Exercise prompt: Every record below should be repeated exactly. Omit the pictures.

Data for the task:

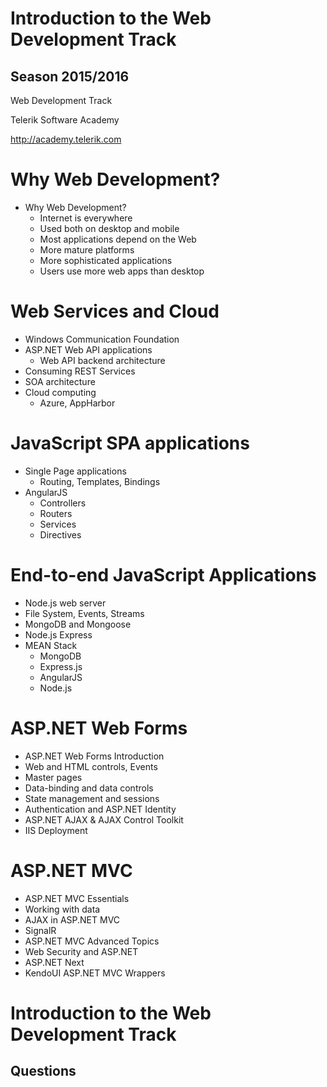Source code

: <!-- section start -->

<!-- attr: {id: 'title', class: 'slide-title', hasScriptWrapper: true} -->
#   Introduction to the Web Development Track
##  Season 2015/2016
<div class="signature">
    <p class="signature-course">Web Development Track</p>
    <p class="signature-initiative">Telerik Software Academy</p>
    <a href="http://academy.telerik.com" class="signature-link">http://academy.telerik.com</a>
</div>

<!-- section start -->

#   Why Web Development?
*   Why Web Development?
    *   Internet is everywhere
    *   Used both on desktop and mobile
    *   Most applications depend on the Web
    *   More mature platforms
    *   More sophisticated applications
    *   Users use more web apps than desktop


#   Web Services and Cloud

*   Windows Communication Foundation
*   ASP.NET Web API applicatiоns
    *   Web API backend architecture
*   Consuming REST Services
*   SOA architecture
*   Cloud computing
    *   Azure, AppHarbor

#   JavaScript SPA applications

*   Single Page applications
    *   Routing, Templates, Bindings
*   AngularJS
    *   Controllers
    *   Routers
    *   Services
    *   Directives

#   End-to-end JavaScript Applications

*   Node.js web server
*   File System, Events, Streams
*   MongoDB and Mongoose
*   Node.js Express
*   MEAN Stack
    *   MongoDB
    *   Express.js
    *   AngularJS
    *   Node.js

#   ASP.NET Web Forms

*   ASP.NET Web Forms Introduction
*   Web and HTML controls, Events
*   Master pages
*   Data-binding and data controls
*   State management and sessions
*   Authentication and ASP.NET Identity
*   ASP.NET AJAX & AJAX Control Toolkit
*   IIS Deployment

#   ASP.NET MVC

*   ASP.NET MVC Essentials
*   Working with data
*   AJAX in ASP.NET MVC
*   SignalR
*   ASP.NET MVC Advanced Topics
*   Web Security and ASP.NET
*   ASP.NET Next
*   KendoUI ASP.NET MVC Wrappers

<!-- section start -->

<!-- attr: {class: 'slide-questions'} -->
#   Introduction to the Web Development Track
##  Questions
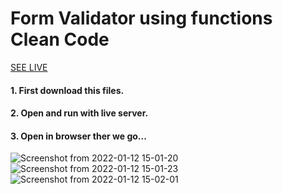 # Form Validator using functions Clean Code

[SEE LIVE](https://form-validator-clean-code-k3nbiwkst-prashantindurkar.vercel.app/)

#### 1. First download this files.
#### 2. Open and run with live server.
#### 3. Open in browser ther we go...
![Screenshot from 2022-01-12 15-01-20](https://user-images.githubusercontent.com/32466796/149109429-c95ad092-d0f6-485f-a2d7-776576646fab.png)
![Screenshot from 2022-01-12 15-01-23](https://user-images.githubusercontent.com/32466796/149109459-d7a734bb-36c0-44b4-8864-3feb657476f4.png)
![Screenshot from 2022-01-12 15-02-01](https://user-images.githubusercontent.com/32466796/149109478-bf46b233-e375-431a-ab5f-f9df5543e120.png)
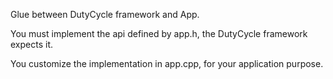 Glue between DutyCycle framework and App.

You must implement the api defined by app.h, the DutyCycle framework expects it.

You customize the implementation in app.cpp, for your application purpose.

Result of this task:
Source code

: <!-- section start -->

<!-- attr: {id: 'title', class: 'slide-title', hasScriptWrapper: true} -->
#   Introduction to the Web Development Track
##  Season 2015/2016
<div class="signature">
    <p class="signature-course">Web Development Track</p>
    <p class="signature-initiative">Telerik Software Academy</p>
    <a href="http://academy.telerik.com" class="signature-link">http://academy.telerik.com</a>
</div>

<!-- section start -->

#   Why Web Development?
*   Why Web Development?
    *   Internet is everywhere
    *   Used both on desktop and mobile
    *   Most applications depend on the Web
    *   More mature platforms
    *   More sophisticated applications
    *   Users use more web apps than desktop


#   Web Services and Cloud

*   Windows Communication Foundation
*   ASP.NET Web API applicatiоns
    *   Web API backend architecture
*   Consuming REST Services
*   SOA architecture
*   Cloud computing
    *   Azure, AppHarbor

#   JavaScript SPA applications

*   Single Page applications
    *   Routing, Templates, Bindings
*   AngularJS
    *   Controllers
    *   Routers
    *   Services
    *   Directives

#   End-to-end JavaScript Applications

*   Node.js web server
*   File System, Events, Streams
*   MongoDB and Mongoose
*   Node.js Express
*   MEAN Stack
    *   MongoDB
    *   Express.js
    *   AngularJS
    *   Node.js

#   ASP.NET Web Forms

*   ASP.NET Web Forms Introduction
*   Web and HTML controls, Events
*   Master pages
*   Data-binding and data controls
*   State management and sessions
*   Authentication and ASP.NET Identity
*   ASP.NET AJAX & AJAX Control Toolkit
*   IIS Deployment

#   ASP.NET MVC

*   ASP.NET MVC Essentials
*   Working with data
*   AJAX in ASP.NET MVC
*   SignalR
*   ASP.NET MVC Advanced Topics
*   Web Security and ASP.NET
*   ASP.NET Next
*   KendoUI ASP.NET MVC Wrappers

<!-- section start -->

<!-- attr: {class: 'slide-questions'} -->
#   Introduction to the Web Development Track
##  Questions
 # Form Validator using functions Clean Code

[SEE LIVE](https://form-validator-clean-code-k3nbiwkst-prashantindurkar.vercel.app/)

#### 1. First download this files.
#### 2. Open and run with live server.
#### 3. Open in browser ther we go...
![Screenshot from 2022-01-12 15-01-20](https://user-images.githubusercontent.com/32466796/149109429-c95ad092-d0f6-485f-a2d7-776576646fab.png)
![Screenshot from 2022-01-12 15-01-23](https://user-images.githubusercontent.com/32466796/149109459-d7a734bb-36c0-44b4-8864-3feb657476f4.png)
![Screenshot from 2022-01-12 15-02-01](https://user-images.githubusercontent.com/32466796/149109478-bf46b233-e375-431a-ab5f-f9df5543e120.png)
 Glue between DutyCycle framework and App.

You must implement the api defined by app.h, the DutyCycle framework expects it.

You customize the implementation in app.cpp, for your application purpose.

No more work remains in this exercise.